* **PROBLEM**:
The answer is all of the entries below, repeated exactly and free of pictures.

* **WORKING DATA**:

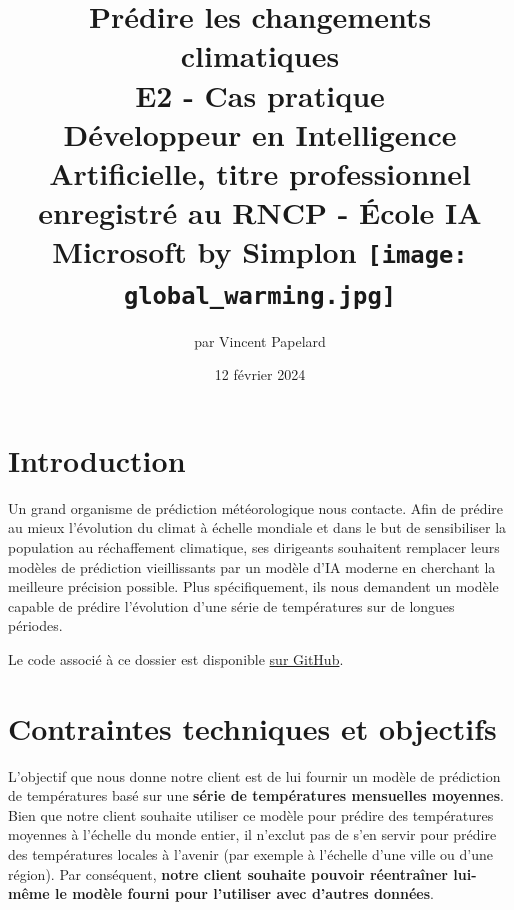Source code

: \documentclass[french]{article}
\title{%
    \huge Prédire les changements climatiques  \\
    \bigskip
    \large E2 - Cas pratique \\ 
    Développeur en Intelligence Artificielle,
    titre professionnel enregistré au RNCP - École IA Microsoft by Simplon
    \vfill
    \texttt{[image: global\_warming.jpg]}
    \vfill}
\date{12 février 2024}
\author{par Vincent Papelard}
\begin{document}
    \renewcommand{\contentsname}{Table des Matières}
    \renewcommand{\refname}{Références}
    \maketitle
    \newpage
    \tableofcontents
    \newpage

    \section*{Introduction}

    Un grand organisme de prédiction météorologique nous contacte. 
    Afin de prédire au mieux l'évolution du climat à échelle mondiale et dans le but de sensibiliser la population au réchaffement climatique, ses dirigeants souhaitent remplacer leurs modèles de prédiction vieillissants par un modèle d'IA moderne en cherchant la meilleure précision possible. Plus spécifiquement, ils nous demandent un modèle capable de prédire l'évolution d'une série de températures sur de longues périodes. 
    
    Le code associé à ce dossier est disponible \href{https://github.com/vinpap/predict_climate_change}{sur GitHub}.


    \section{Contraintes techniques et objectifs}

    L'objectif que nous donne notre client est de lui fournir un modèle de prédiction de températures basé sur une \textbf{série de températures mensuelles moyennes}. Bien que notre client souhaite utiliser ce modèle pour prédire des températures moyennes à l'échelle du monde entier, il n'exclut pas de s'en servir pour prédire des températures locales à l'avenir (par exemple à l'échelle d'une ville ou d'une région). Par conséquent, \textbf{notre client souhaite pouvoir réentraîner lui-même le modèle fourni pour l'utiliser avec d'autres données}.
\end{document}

* **SOLUTION TO THIS PROBLEM**:
Source code

: \documentclass[french]{article}
\title{%
    \huge Prédire les changements climatiques  \\
    \bigskip
    \large E2 - Cas pratique \\ 
    Développeur en Intelligence Artificielle,
    titre professionnel enregistré au RNCP - École IA Microsoft by Simplon
    \vfill
    \texttt{[image: global\_warming.jpg]}
    \vfill}
\date{12 février 2024}
\author{par Vincent Papelard}
\begin{document}
    \renewcommand{\contentsname}{Table des Matières}
    \renewcommand{\refname}{Références}
    \maketitle
    \newpage
    \tableofcontents
    \newpage

    \section*{Introduction}

    Un grand organisme de prédiction météorologique nous contacte. 
    Afin de prédire au mieux l'évolution du climat à échelle mondiale et dans le but de sensibiliser la population au réchaffement climatique, ses dirigeants souhaitent remplacer leurs modèles de prédiction vieillissants par un modèle d'IA moderne en cherchant la meilleure précision possible. Plus spécifiquement, ils nous demandent un modèle capable de prédire l'évolution d'une série de températures sur de longues périodes. 
    
    Le code associé à ce dossier est disponible \href{https://github.com/vinpap/predict_climate_change}{sur GitHub}.


    \section{Contraintes techniques et objectifs}

    L'objectif que nous donne notre client est de lui fournir un modèle de prédiction de températures basé sur une \textbf{série de températures mensuelles moyennes}. Bien que notre client souhaite utiliser ce modèle pour prédire des températures moyennes à l'échelle du monde entier, il n'exclut pas de s'en servir pour prédire des températures locales à l'avenir (par exemple à l'échelle d'une ville ou d'une région). Par conséquent, \textbf{notre client souhaite pouvoir réentraîner lui-même le modèle fourni pour l'utiliser avec d'autres données}.
\end{document}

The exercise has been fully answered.